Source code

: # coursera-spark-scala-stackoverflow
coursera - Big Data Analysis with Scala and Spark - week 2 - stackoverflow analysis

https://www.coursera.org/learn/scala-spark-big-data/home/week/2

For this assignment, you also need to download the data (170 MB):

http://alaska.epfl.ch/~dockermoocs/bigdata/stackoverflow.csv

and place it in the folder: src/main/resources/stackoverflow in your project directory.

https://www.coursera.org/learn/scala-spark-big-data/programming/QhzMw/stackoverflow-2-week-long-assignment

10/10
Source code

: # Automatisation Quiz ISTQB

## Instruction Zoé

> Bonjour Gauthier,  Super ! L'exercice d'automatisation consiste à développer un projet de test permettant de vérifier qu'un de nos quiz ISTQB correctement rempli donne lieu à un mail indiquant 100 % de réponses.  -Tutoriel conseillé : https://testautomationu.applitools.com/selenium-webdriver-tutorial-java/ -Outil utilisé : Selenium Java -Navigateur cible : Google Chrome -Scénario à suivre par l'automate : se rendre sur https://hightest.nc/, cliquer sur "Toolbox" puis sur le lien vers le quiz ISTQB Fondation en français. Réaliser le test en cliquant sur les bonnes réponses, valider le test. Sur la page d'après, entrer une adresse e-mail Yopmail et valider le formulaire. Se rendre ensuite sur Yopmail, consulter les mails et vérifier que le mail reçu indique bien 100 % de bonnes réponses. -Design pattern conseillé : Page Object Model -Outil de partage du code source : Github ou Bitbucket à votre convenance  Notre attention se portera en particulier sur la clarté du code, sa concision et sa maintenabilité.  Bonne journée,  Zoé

> [What you need to do]: Return exactly, please, the lines of the material from the first one down to and including the line where "## Instruction Zoé" appears.

> [Written solution]:
Source code

: # coursera-spark-scala-stackoverflow
coursera - Big Data Analysis with Scala and Spark - week 2 - stackoverflow analysis

https://www.coursera.org/learn/scala-spark-big-data/home/week/2

For this assignment, you also need to download the data (170 MB):

http://alaska.epfl.ch/~dockermoocs/bigdata/stackoverflow.csv

and place it in the folder: src/main/resources/stackoverflow in your project directory.

https://www.coursera.org/learn/scala-spark-big-data/programming/QhzMw/stackoverflow-2-week-long-assignment

10/10
Source code

: # Automatisation Quiz ISTQB

## Instruction Zoé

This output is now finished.